A report by Forrester Research argues that while the educational system should be able to produce the growing numbers of IT/business analysts, architects, enterprise program managers, and vendor managers that business needs in coming years, this will take too long to meet increasing demand from employers.

"Other sources of talent, such as service providers, also need staff with technical skills and the lack of new IT graduates gives them cause for concern, too," said Richard Peynot, Senior Analyst at Forrester Research.

"All the evidence indicates that Europe faces a serious risk of a shortage of IT skills and Forrester believes that companies need to take action now to support long-term IT competency needs and to pay close attention to the implications of renewed competition for the best talents."

Simply hiring more staff is not the answer, the report warns, because Europe's education system is not producing technically-savvy graduates who also have skills in areas such as business, management, finance, architecture, and contracts.

Indeed, nine out of 10 of the companies surveyed for the report said that the educational system is failing to adapt rapidly enough to meet these new challenges.

While some companies may have a clear picture of their future IT skills needs in mind, few academic IT departments yet reflect this profile in their curricula; and - as Forrester uncovered in a parallel study of European technical universities and engineering schools - academia has barely begun to transform its IT programs.

Meanwhile, many European countries are seeing the same decline in the numbers of students studying computer sciences that has been noted in the U.S.

The result is that European governments face an uphill task to meet the bare minimum of IT skills that industry and commerce need, let alone reach the ambitious targets of the EU's Lisbon Agenda.

However much of this waning enthusiasm for IT among young people is self-created, a result of the growing trend towards offshoring positions in development and operations.
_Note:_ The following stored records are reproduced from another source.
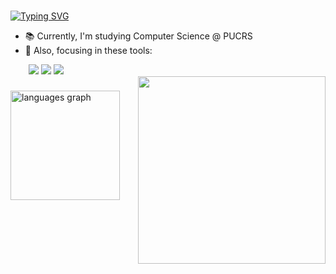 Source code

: ### 
[![Typing SVG](https://readme-typing-svg.herokuapp.com/?color=FFB6C1&size=25&center=true&vCenter=true&width=1000&lines=Hi,+I'm+Duds!+👋✨)](https://git.io/typing-svg)

- 📚 Currently, I'm studying Computer Science @ PUCRS
- 🌱 Also, focusing in these tools:

<div align="left">
  <img width="25" />
  <img src="https://img.shields.io/badge/Java-ED8B00?style=for-the-badge&logo=openjdk&logoColor=white">
  <img src="https://img.shields.io/badge/Python-4169E1?style=for-the-badge&logo=python&logoColor=white">
  <img src="https://img.shields.io/badge/CSharp-76B05E?style=for-the-badge&logo=sharp&logoColor=white">
  <!-- img src="https://img.shields.io/badge/ASP.NET-A77BCA?style=for-the-badge&logo=dotnet&logoColor=white" -->
</div>

<div>
  <img align="right" src="https://github.com/e-patricio/e-patricio/assets/140465756/445f310b-e700-46f2-8aba-eb2aa633ed4c" width="300" height="300"  border="0"></a>
</div>

###
<div align="left">
 <a href="https://github.com/e-patricio">
  <!-- <img height="200em" src="https://github-readme-stats.vercel.app/api?username=e-patricio&show_icons=true&theme=rose"> -->
  <img src="https://github-readme-stats.vercel.app/api/top-langs?username=e-patricio&locale=en&hide_title=false&layout=compact&card_width=320&langs_count=5&theme=rose&hide_border=false&order=2" height="175" alt="languages graph"/>
 </div>
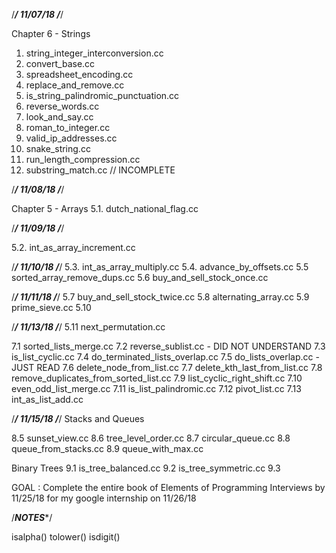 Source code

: /*************/
    11/07/18
/*************/

Chapter 6 - Strings
1. string_integer_interconversion.cc
2. convert_base.cc
3. spreadsheet_encoding.cc
4. replace_and_remove.cc
5. is_string_palindromic_punctuation.cc
6. reverse_words.cc
7. look_and_say.cc
8. roman_to_integer.cc
9. valid_ip_addresses.cc
10. snake_string.cc
11. run_length_compression.cc
12. substring_match.cc // INCOMPLETE

/*************/
    11/08/18
/*************/

Chapter 5 - Arrays
5.1. dutch_national_flag.cc

/*************/
    11/09/18
/*************/

5.2. int_as_array_increment.cc

/*************/
    11/10/18
/*************/
5.3. int_as_array_multiply.cc
5.4. advance_by_offsets.cc
5.5 sorted_array_remove_dups.cc
5.6 buy_and_sell_stock_once.cc

/*************/
    11/11/18
/*************/
5.7 buy_and_sell_stock_twice.cc
5.8 alternating_array.cc
5.9 prime_sieve.cc
5.10

/*************/
    11/13/18
/*************/
5.11 next_permutation.cc

7.1 sorted_lists_merge.cc
7.2 reverse_sublist.cc - DID NOT UNDERSTAND
7.3 is_list_cyclic.cc
7.4 do_terminated_lists_overlap.cc
7.5 do_lists_overlap.cc  - JUST READ
7.6 delete_node_from_list.cc
7.7 delete_kth_last_from_list.cc
7.8 remove_duplicates_from_sorted_list.cc
7.9 list_cyclic_right_shift.cc
7.10 even_odd_list_merge.cc
7.11 is_list_palindromic.cc
7.12 pivot_list.cc
7.13 int_as_list_add.cc

/*************/
    11/15/18
/*************/
Stacks and Queues

8.5 sunset_view.cc
8.6 tree_level_order.cc
8.7 circular_queue.cc
8.8 queue_from_stacks.cc
8.9 queue_with_max.cc

Binary Trees
9.1 is_tree_balanced.cc
9.2 is_tree_symmetric.cc
9.3


GOAL : Complete the entire book of Elements of Programming Interviews by 11/25/18 for my google
        internship on 11/26/18


/***********NOTES************/

isalpha()
tolower()
isdigit() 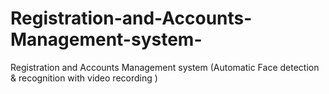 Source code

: # Registration-and-Accounts-Management-system-
Registration and Accounts Management system (Automatic Face detection &amp; recognition with video recording )
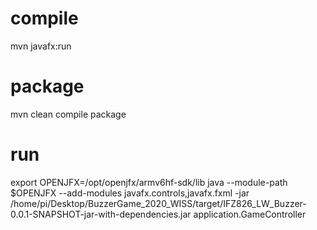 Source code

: # compile

mvn javafx:run

# package

mvn clean compile package


# run

export OPENJFX=/opt/openjfx/armv6hf-sdk/lib
java --module-path $OPENJFX --add-modules javafx.controls,javafx.fxml -jar /home/pi/Desktop/BuzzerGame_2020_WISS/target/IFZ826_LW_Buzzer-0.0.1-SNAPSHOT-jar-with-dependencies.jar application.GameController


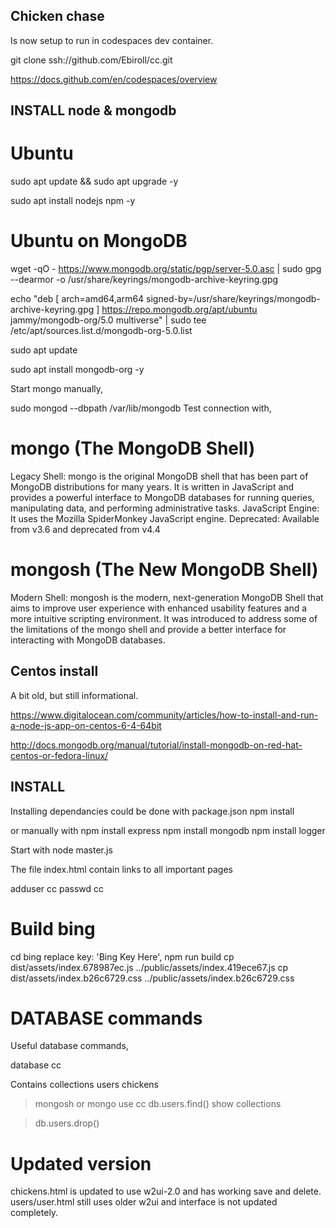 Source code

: ## Chicken chase

Is now setup to run in codespaces dev container.

   git clone ssh://github.com/Ebiroll/cc.git

https://docs.github.com/en/codespaces/overview




## INSTALL node & mongodb 

# Ubuntu

sudo apt update && sudo apt upgrade -y

sudo apt install nodejs npm -y

# Ubuntu on MongoDB

   wget -qO - https://www.mongodb.org/static/pgp/server-5.0.asc | sudo gpg --dearmor -o /usr/share/keyrings/mongodb-archive-keyring.gpg

   echo "deb [ arch=amd64,arm64 signed-by=/usr/share/keyrings/mongodb-archive-keyring.gpg ] https://repo.mongodb.org/apt/ubuntu jammy/mongodb-org/5.0 multiverse" | sudo tee /etc/apt/sources.list.d/mongodb-org-5.0.list

   sudo apt update

   sudo apt install mongodb-org -y

Start mongo manually,

   sudo mongod --dbpath /var/lib/mongodb
Test connection with,

# mongo (The MongoDB Shell)
Legacy Shell: mongo is the original MongoDB shell that has been part of MongoDB distributions for many years. It is written in JavaScript and provides a powerful interface to MongoDB databases for running queries, manipulating data, and performing administrative tasks.
JavaScript Engine: It uses the Mozilla SpiderMonkey JavaScript engine.
Deprecated: Available from v3.6 and deprecated from  v4.4

# mongosh (The New MongoDB Shell)
Modern Shell: mongosh is the modern, next-generation MongoDB Shell that aims to improve user experience with enhanced usability features and a more intuitive scripting environment. It was introduced to address some of the limitations of the mongo shell and provide a better interface for interacting with MongoDB databases.


## Centos install

A bit old, but still informational.

https://www.digitalocean.com/community/articles/how-to-install-and-run-a-node-js-app-on-centos-6-4-64bit

http://docs.mongodb.org/manual/tutorial/install-mongodb-on-red-hat-centos-or-fedora-linux/



## INSTALL
Installing dependancies could be done with package.json
npm install


or manually with
npm install express
npm install mongodb
npm install logger

Start with node master.js

The file index.html contain links to all important pages

adduser cc
passwd cc

# Build bing
   cd bing
   replace  key: 'Bing Key Here',
   npm run build
   cp dist/assets/index.678987ec.js ../public/assets/index.419ece67.js 
   cp dist/assets/index.b26c6729.css ../public/assets/index.b26c6729.css 

# DATABASE commands


Useful database commands,

   database cc

   Contains collections
   users
   chickens


   > mongosh or mongo
   > use cc
   > db.users.find()
   > show collections

   > db.users.drop()


   # Updated version

   chickens.html is updated to use w2ui-2.0 and has working save and delete.
   users/user.html still uses older w2ui and interface is not updated completely. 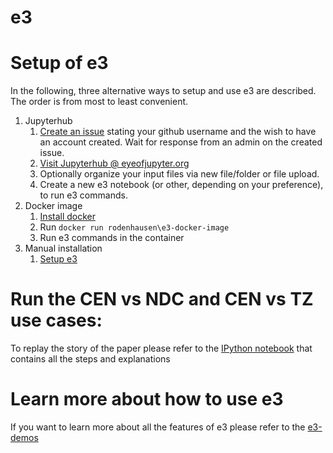 # e3

# Setup of e3
In the following, three alternative ways to setup and use e3 are described. The order is from most to least convenient.
1. Jupyterhub
   1. [Create an issue](https://github.com/EulerProject/e3-jupyterhub/issues) stating your github username and the wish to have an account created. Wait for response from an admin on the created issue. 
   2. [Visit Jupyterhub @ eyeofjupyter.org](https://eyeofjupyter.org/)
   3. Optionally organize your input files via new file/folder or file upload.
   3. Create a new e3 notebook (or other, depending on your preference), to run e3 commands.
2. Docker image
   1. [Install docker](https://docs.docker.com/engine/installation/)
   2. Run `docker run rodenhausen\e3-docker-image`
   3. Run e3 commands in the container
3. Manual installation
   1. [Setup e3](https://github.com/EulerProject/e3/blob/master/README.md)

# Run the CEN vs NDC and CEN vs TZ use cases:
To replay the story of the paper please refer to the [IPython notebook](https://github.com/rodenhausen/ASIST17/blob/master/e3/notebook.ipynb) that contains all the steps and explanations

# Learn more about how to use e3
If you want to learn more about  all the features of e3 please refer to the [e3-demos](http://github.com/EulerProject/e3-demos)
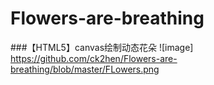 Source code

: # Flowers-are-breathing
###【HTML5】canvas绘制动态花朵
![image] https://github.com/ck2hen/Flowers-are-breathing/blob/master/FLowers.png
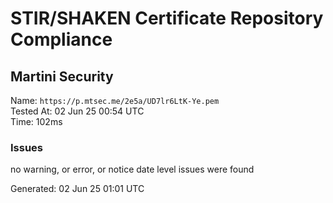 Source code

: # STIR/SHAKEN Certificate Repository Compliance

## Martini Security

Name: `https://p.mtsec.me/2e5a/UD7lr6LtK-Ye.pem`\
Tested At: 02 Jun 25 00:54 UTC\
Time: 102ms

### Issues

no warning, or error, or notice date level issues were found

Generated: 02 Jun 25 01:01 UTC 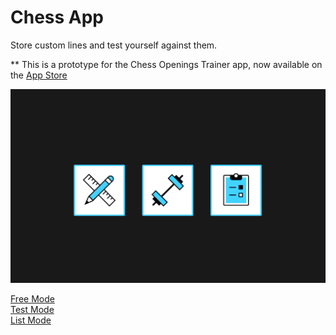 # Chess App

Store custom lines and test yourself against them.

** This is a prototype for the Chess Openings Trainer app, now available on the [App Store](https://apps.apple.com/us/app/chess-openings-trainer/id1606980198)

![menu](./assets/menu.gif)

[Free Mode](docs/free-mode.md)  
[Test Mode](docs/test-mode.md)  
[List Mode](docs/list-mode.md)

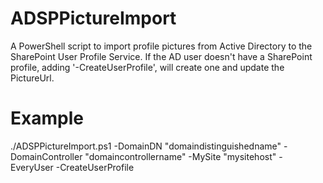 # ADSPPictureImport
A PowerShell script to import profile pictures from Active Directory to the SharePoint User Profile Service.
If the AD user doesn't have a SharePoint profile, adding '-CreateUserProfile', will create one and update the PictureUrl.

# Example
./ADSPPictureImport.ps1 -DomainDN "domaindistinguishedname" -DomainController "domaincontrollername" -MySite "mysitehost" -EveryUser -CreateUserProfile
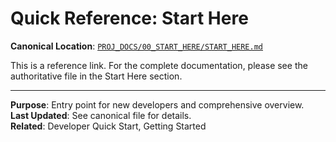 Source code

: # Quick Reference: Start Here

**Canonical Location**: [`PROJ_DOCS/00_START_HERE/START_HERE.md`](../00_START_HERE/START_HERE.md)

This is a reference link. For the complete documentation, please see the authoritative file in the Start Here section.

---

**Purpose**: Entry point for new developers and comprehensive overview.  
**Last Updated**: See canonical file for details.  
**Related**: Developer Quick Start, Getting Started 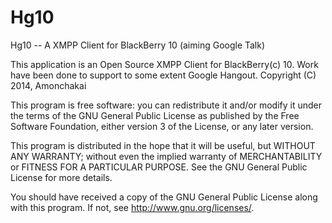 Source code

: # Hg10
Hg10 -- A XMPP Client for BlackBerry 10 (aiming Google Talk)

This application is an Open Source XMPP Client for BlackBerry(c) 10. Work have been done to support to some extent Google Hangout.
Copyright (C) 2014,  Amonchakai

This program is free software: you can redistribute it and/or modify it under the terms of the GNU General Public License as published by the Free Software Foundation, either version 3 of the License, or any later version.

This program is distributed in the hope that it will be useful, but WITHOUT ANY WARRANTY; without even the implied warranty of MERCHANTABILITY or FITNESS FOR A PARTICULAR PURPOSE.  See the GNU General Public License for more details.

You should have received a copy of the GNU General Public License along with this program.  If not, see <http://www.gnu.org/licenses/>.
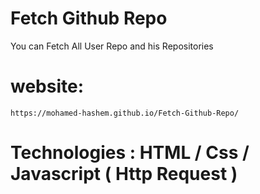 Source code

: # Fetch Github Repo
You can Fetch All User Repo and his Repositories

# website: 
    https://mohamed-hashem.github.io/Fetch-Github-Repo/
   
# Technologies : HTML / Css / Javascript ( Http Request )
    
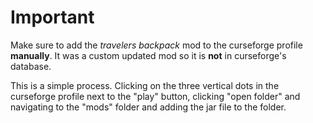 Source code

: # Important

Make sure to add the _travelers backpack_ mod to the curseforge profile **manually**. It was a custom updated mod so it is **not** in curseforge's database. 

This is a simple process. Clicking on the three vertical dots in the curseforge profile next to the "play" button, clicking "open folder" and navigating to the "mods" folder and adding the jar file to the folder.
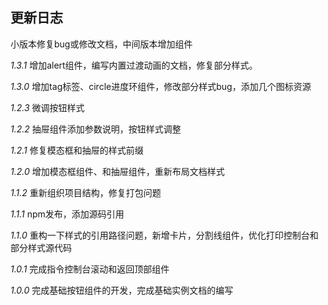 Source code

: ## 更新日志

小版本修复bug或修改文档，中间版本增加组件

*1.3.1* 增加alert组件，编写内置过渡动画的文档，修复部分样式。

*1.3.0* 增加tag标签、circle进度环组件，修改部分样式bug，添加几个图标资源

*1.2.3* 微调按钮样式

*1.2.2* 抽屉组件添加参数说明，按钮样式调整

*1.2.1* 修复模态框和抽屉的样式前缀

*1.2.0* 增加模态框组件、和抽屉组件，重新布局文档样式

*1.1.2* 重新组织项目结构，修复打包问题

*1.1.1* npm发布，添加源码引用

*1.1.0* 
重构一下样式的引用路径问题，新增卡片，分割线组件，优化打印控制台和部分样式源代码

*1.0.1* 完成指令控制台滚动和返回顶部组件

*1.0.0* 完成基础按钮组件的开发，完成基础实例文档的编写 




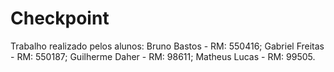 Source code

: # Checkpoint
 Trabalho realizado pelos alunos:
Bruno Bastos - RM: 550416;
Gabriel Freitas - RM: 550187;
Guilherme Daher - RM: 98611;
Matheus Lucas - RM: 99505.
If young people view IT careers as increasingly insecure what incentive is there for them to want to spend years acquiring skills that might be worthless when they graduate?

The dichotomy facing companies is that they cannot afford to move all responsibilities and decisions to outsourced service providers.

Security, enterprise and technical architecture, innovative solutions, new technologies, and evolving business remain critical challenges. The decisions should be made internally by people with high skill levels - positions that Forrester believes are not "offshorable."

"These high-level positions require experience and a relevant background," Richard Peynot said.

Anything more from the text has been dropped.